China Steel Corp (中鋼), the nation’s biggest steelmaker, yesterday reported that fourth-quarter pretax profits dropped 42 percent as oversupply drove down steel prices.
Pretax profits fell to NT$6.14 billion (US$208 million) in the final quarter of last year, compared with NT$10.5 billion in pretax profits in the quarter from July to September.
Lower investment gains also contributed to the drop in earnings, the Greater Kaohsiung-based company said in a statement.
On annual basis, fourth-quarter pretax profits dropped more than 65 percent from the NT$17.91 billion a year earlier.
China Steel said in September it would cut domestic prices for delivery in October and November by 5.9 percent to help customers weather the sagging demand last quarter. Prices stabilized last month.
Despite the drop, China Steel’s fourth-quarter results surpassed Citigroup’s estimate of NT$4.5 billion as the steelmaker shipped 8 percent more products than Citigroup expected, the brokerage said in a research note yesterday.
The firm shipped 2.47 million tonnes of steel last quarter, up 9.3 percent from the 2.26 million tonnes of steel it shipped during the fourth quarter of 2009.

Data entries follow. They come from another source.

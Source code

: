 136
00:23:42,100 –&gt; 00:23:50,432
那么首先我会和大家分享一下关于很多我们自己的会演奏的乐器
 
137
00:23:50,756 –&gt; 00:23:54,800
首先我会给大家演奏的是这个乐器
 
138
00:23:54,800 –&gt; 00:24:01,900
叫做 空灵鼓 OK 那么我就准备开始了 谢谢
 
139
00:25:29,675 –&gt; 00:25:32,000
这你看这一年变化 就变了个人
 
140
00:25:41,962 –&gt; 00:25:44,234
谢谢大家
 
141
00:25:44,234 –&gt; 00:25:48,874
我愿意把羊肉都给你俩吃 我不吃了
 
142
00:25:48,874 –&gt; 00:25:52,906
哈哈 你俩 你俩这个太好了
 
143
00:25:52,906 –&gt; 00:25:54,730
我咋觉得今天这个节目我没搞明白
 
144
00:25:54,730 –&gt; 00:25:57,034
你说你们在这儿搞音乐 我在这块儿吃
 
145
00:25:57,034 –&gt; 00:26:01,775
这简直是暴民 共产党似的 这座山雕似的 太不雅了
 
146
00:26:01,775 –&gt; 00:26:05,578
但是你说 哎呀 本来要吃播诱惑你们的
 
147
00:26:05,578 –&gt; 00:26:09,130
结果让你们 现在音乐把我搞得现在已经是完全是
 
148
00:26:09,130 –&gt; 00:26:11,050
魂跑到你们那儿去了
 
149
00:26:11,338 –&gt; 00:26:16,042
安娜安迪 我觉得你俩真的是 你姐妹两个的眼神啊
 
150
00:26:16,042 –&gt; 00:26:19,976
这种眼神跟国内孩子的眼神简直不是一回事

Citigroup analyst Timothy Chen said he expected flooding in Australia — which disrupted production in Australian coal mines and forced ports to be shut down — to have a minor impact on China Steel’s output this quarter because the Taiwanese firm has sufficient coal inventories to support production until April.

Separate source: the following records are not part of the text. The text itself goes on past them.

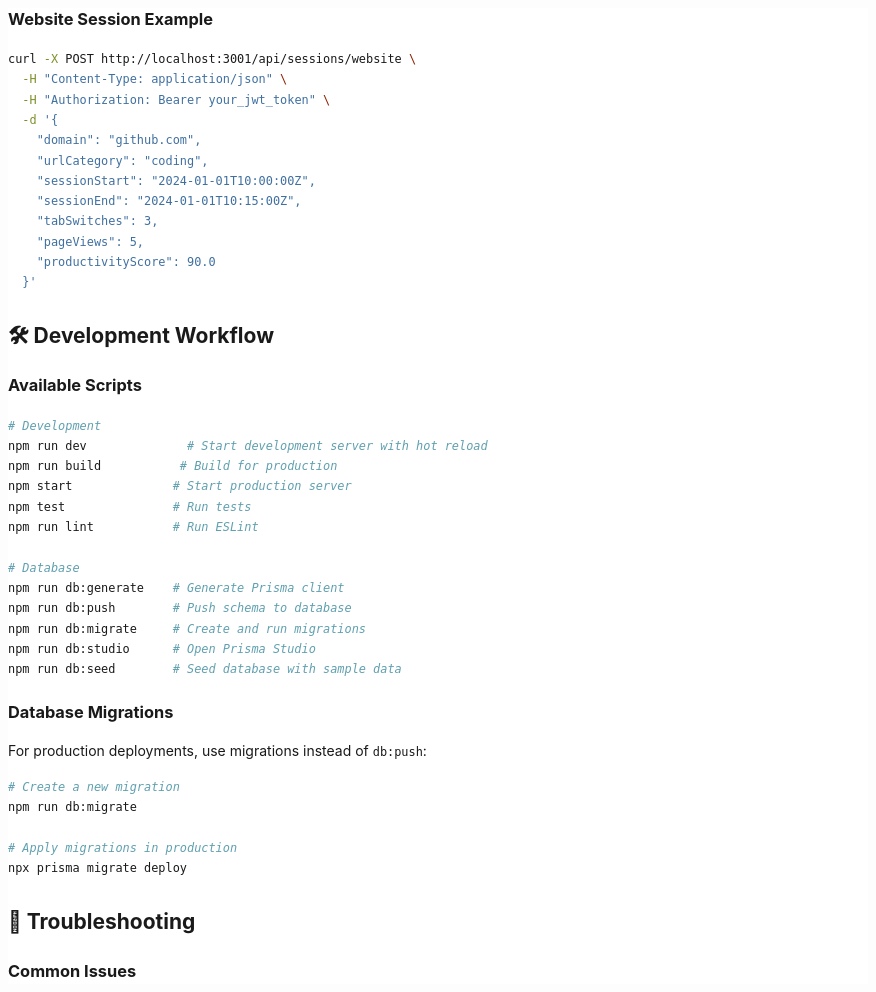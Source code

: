 ### Website Session Example

```bash
curl -X POST http://localhost:3001/api/sessions/website \
  -H "Content-Type: application/json" \
  -H "Authorization: Bearer your_jwt_token" \
  -d '{
    "domain": "github.com",
    "urlCategory": "coding",
    "sessionStart": "2024-01-01T10:00:00Z",
    "sessionEnd": "2024-01-01T10:15:00Z",
    "tabSwitches": 3,
    "pageViews": 5,
    "productivityScore": 90.0
  }'
```

## 🛠️ Development Workflow

### Available Scripts

```bash
# Development
npm run dev              # Start development server with hot reload
npm run build           # Build for production
npm start              # Start production server
npm test               # Run tests
npm run lint           # Run ESLint

# Database
npm run db:generate    # Generate Prisma client
npm run db:push        # Push schema to database
npm run db:migrate     # Create and run migrations
npm run db:studio      # Open Prisma Studio
npm run db:seed        # Seed database with sample data
```

### Database Migrations

For production deployments, use migrations instead of `db:push`:

```bash
# Create a new migration
npm run db:migrate

# Apply migrations in production
npx prisma migrate deploy
```

## 🔧 Troubleshooting

### Common Issues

China Steel also bought 0.4 million tonnes of steel slab from its subsidiary Dragon Steel Corp (中龍) at the end of last year, Chen said in the research note.
During the current quarter, China Steel could see margins improve sequentially because of higher utilization and lower material costs from inventories bought two months earlier when prices were lower, Chen said.
Last week, China Steel raised prices by 2.9 percent on average for contract prices for March.
Recent rises in coal spot quotes suggested contract prices could increase sharply next quarter.
China Steel slid 0.45 percent to close at NT$33.15 yesterday, outpacing the benchmark TAIEX, which fell 0.7 percent.